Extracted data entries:

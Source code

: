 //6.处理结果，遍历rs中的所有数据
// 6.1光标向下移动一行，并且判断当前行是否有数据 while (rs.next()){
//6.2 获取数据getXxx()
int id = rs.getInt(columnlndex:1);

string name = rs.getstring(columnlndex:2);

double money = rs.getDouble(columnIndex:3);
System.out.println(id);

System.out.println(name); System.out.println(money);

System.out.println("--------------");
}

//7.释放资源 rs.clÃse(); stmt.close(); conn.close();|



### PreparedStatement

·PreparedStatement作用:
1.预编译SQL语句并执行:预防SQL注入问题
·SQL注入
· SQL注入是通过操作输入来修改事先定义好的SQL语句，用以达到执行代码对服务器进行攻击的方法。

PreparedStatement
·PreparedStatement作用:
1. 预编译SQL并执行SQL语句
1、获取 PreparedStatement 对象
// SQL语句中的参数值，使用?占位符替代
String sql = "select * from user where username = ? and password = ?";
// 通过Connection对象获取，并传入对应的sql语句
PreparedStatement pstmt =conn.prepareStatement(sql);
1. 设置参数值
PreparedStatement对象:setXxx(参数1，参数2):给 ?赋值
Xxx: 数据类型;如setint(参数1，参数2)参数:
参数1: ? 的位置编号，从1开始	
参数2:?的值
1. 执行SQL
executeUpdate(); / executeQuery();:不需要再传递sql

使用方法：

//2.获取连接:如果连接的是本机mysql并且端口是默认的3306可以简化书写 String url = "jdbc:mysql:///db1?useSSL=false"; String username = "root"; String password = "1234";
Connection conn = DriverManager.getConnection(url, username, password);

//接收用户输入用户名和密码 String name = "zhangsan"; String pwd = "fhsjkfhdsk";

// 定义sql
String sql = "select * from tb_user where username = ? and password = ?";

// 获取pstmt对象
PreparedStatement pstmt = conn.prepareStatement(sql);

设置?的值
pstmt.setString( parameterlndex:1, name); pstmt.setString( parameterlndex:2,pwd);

* About this exercise *
Every line of the records containing the word "columnlndex" must appear in the answer.

* Answer section *
int id = rs.getInt(columnlndex:1);
string name = rs.getstring(columnlndex:2);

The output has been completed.